Instruction for the entries that follow: retype exactly the lines from the line with "THEN I am presented with the job" to the line with "THEN I am prompted to select", both included, and omit all others.

Top of Data for this task

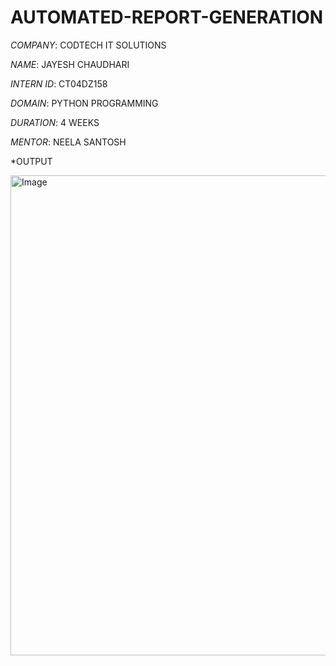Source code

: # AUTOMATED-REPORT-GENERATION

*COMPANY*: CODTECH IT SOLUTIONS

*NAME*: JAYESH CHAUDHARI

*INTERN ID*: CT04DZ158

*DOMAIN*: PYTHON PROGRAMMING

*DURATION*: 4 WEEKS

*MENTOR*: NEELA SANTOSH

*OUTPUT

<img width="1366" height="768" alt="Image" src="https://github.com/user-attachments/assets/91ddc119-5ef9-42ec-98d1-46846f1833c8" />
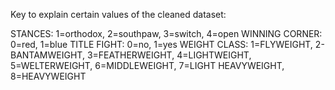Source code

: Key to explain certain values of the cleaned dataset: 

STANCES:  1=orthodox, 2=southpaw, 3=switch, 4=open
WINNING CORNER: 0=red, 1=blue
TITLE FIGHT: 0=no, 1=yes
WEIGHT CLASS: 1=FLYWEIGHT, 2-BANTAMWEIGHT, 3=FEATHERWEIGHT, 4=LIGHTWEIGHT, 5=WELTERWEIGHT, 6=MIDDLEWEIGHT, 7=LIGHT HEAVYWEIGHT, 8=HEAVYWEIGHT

Bottom of Data for this task
Top of Data for this task

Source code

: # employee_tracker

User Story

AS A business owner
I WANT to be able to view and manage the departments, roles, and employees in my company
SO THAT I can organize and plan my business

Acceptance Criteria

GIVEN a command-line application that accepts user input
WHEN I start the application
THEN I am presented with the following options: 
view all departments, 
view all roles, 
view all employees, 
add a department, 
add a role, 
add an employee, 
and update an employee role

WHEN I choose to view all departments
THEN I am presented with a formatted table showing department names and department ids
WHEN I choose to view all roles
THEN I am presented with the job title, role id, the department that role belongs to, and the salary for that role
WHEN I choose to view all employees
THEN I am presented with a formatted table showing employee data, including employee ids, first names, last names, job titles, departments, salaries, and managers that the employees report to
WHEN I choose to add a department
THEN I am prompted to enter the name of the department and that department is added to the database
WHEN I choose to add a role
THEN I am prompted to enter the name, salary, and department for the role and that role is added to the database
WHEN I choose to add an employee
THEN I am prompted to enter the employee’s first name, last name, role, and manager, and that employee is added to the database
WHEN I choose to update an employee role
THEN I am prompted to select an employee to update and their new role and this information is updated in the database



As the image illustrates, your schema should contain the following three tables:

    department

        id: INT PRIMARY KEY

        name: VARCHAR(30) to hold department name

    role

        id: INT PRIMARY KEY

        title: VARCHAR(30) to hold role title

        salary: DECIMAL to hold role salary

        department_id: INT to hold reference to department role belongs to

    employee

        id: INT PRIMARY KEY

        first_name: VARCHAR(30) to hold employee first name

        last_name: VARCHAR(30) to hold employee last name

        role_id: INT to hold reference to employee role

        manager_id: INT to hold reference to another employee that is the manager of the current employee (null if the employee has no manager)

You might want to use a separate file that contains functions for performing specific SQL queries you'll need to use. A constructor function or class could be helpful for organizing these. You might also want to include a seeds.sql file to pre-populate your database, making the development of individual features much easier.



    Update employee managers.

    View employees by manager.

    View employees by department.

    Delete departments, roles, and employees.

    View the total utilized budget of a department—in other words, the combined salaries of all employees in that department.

Bottom of Data for this task

Exercise solution:
THEN I am presented with the job title, role id, the department that role belongs to, and the salary for that role
WHEN I choose to view all employees
THEN I am presented with a formatted table showing employee data, including employee ids, first names, last names, job titles, departments, salaries, and managers that the employees report to
WHEN I choose to add a department
THEN I am prompted to enter the name of the department and that department is added to the database
WHEN I choose to add a role
THEN I am prompted to enter the name, salary, and department for the role and that role is added to the database
WHEN I choose to add an employee
THEN I am prompted to enter the employee’s first name, last name, role, and manager, and that employee is added to the database
WHEN I choose to update an employee role
THEN I am prompted to select an employee to update and their new role and this information is updated in the database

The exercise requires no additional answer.